Likewise, we name it relation alignment tuple and add it into the same category with arc triple (tuple). “Word_on_Arc” represents the function word on arc for it actually matters a lot and conveys relations between content words in Chinese. As shown in Table 3, the arc tuple “(的, x4, $a_3$, $a_7$)” indicates that the function word “的” is on the arc from the index “$a_3$” to “$a_7$”, and assigned with the token number “x4” for it is the fourth word in the original sentence (after word segmentation).

  1. The new arc triple: relation(node_index1, node_index2).

When processing the word on the root node, we now replace the original property triple with the new arc triple. As shown in Table 2, the root node triple under smatch metric was “root($a_0$, top)”, and has been changed into “root($a_0$, $a_0$)” as we can see in Table 3.

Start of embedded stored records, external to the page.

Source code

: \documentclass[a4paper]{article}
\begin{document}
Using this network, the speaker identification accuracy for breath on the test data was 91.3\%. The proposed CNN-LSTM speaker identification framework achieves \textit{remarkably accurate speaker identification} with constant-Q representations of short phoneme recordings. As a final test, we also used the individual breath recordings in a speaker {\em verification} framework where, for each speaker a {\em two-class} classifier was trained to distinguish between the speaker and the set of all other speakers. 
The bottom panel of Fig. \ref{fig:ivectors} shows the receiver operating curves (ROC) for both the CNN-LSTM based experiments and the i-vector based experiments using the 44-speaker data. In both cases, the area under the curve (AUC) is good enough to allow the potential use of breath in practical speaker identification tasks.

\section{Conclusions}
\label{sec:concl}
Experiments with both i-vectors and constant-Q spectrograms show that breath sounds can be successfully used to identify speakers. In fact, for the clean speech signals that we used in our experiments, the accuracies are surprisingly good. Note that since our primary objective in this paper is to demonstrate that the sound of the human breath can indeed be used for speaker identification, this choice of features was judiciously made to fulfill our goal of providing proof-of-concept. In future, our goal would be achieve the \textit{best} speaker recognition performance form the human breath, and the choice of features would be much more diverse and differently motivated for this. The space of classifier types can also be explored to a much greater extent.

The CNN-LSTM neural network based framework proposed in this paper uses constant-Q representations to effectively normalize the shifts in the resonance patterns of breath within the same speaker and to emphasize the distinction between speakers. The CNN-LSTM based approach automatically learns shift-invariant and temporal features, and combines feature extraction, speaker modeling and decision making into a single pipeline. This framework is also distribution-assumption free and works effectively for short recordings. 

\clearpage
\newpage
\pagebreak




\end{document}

Table 3: Align-smatch tuples representation of the sample sentence

Category Tuples Quantity
Nodes instance(a0, 希望-01)
instance(a1, 给-01)
instance(a2, expressive)
instance(a3, 经历)
instance(a4, 大家)
instance(a5, 教训)
instance(a6, 我)
instance(a7, 惨痛-01)
instance(a8, 1)
instance(a9, 个)
10
Arcs root(a0, a0)
mode(a0, a2)
arg1(a0, a1)
arg0(a1, a3)
arg2(a1, a4)
arg1(a1, a5)
arg0-of(a3, a7)
(的, x4, a3, a7)
poss(a3, a6)
9
Property anchor(a0, x1)
anchor(a1, x6)
anchor(a2, x11)
anchor(a3, x5)
anchor(a4, x7)
anchor(a5, x10)
anchor(a6, x2)
anchor(a7, x3)
anchor(a8, x8)
anchor(a9, x9)
10

Similar to smatch, Precision in align-smatch is the ratio of the maximum number of the matching tuples between Gold AMR and Generated AMR, and the total number of Generated AMR tuples. Recall in align-smatch is the ratio of the maximum number of the matching tuples between Gold AMR and Generated AMR, and the total number of Gold AMR tuples. $$ P = {{count(Matching\enspace Tuples)} \over {count(Generated\enspace Tuples)}} $$ $$ R = {{count(Matching\enspace Tuples)} \over {count(Gold\enspace Tuples)}} $$ $$ F_β=(1+β^2)*\frac{(P*R)}{(β^2*P)+R} $$

4.3 Two Modalities

The evaluation task includes Open Modality and Closed Modality:

  1. Once chosen Closed Modality, the participants must use the training data, test data and pre-trained model which are all designated in advance. No alternative is allowed. We also offer dependency analysis results of the train set for each team under Closed Modality. HIT_Roberta from Harbin Institue of Technology (Cui et al., 2021) as pre-trained model is highly recommended.
  2. Once chosen Open Modality, the participants are allowed to use pre-trained model and external resources such as named entities and dependency analysis results with no limits. Note that all kinds of resources that participants employ should be mentioned and written in detail in the final technical report. Manual correction is forbidden in both modalities.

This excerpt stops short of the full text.